AI isn’t stealing the future from young professionals. It’s taking away their past. And what if that were, paradoxically, their greatest advantage?

A study by the Stanford Digital Economy Lab describes what is happening as “the marginalization of the apprentice.” Workers aged 22 to 25 in AI-exposed occupations have experienced a 16% relative decline in employment compared to older professionals in the same roles.

Companies aren’t laying off their seniors; they are shutting the entry valves. And it’s not hard to see why: between 50% and 60% of the typical tasks of a junior profile (report writing, research synthesis, data cleaning) are already being executed by machines with superior efficiency.

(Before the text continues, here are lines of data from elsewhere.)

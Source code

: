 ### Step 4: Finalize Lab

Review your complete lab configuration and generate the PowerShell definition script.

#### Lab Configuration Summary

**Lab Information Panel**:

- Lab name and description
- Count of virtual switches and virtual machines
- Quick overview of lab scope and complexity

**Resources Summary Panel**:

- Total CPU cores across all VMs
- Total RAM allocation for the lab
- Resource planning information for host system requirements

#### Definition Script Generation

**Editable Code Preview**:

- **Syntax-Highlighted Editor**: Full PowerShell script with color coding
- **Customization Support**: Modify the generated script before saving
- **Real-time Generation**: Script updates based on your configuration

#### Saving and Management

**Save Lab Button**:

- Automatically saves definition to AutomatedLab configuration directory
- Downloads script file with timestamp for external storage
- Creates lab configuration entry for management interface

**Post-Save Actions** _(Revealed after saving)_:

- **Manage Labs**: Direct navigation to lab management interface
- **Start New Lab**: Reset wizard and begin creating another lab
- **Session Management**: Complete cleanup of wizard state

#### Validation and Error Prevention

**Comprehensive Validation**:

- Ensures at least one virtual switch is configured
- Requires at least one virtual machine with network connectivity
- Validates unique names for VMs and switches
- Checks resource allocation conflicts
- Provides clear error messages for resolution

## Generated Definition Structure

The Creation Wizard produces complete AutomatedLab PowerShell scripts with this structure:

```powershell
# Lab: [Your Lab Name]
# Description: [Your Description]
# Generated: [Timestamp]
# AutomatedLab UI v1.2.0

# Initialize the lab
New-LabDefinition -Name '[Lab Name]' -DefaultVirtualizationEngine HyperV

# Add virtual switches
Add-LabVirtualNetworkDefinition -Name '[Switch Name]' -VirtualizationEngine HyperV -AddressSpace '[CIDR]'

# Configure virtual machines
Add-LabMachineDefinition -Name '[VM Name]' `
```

The obvious interpretation is catastrophic. If AI has eliminated the bottom rungs of the professional ladder, how will young people develop the skills necessary to become the experts of the future? Without those first rungs, there is no gradual learning, no exposure, no career path. But there is another interpretation. And history backs it up. Between 1850 and 1940, the Second Industrial Revolution hollowed out the middle of the skill distribution.

Production shifted from master craftsmen to laborers and clerical staff. Young workers led that transition into emerging sectors, while older workers faced staggeringly high retraining costs. They didn’t try to be better craftsmen; they reinvented themselves for a completely new production system. Today, the pattern repeats itself. Companies are discovering that a single senior engineer assisted by AI can produce the same output as a team of junior developers.

Accumulated experience remains valuable, but it comes with inertia: habits, workflows, and mental models built for a pre-AI world. Adopting AI requires more than just learning a new tool; it demands the creative destruction of old methods. And that controlled demolition requires time and mental flexibility that established professionals can hardly afford.

Therein lies the paradox. The young person who cannot find their first rung today possesses something the experienced professional does not: thousands of hours available to build AI-native skills. They don’t need to unlearn anything. They are not institutionalized in a production model that must be overhauled.

They can dedicate all their energy to learning how to do with AI what seniors today still do by hand. They don’t need the ladder. They need to learn how to use the elevator. Those who master that investment of time and plasticity will dominate the professions being redefined right now. Those who keep searching for the usual rungs will discover that the ladder simply no longer leads anywhere.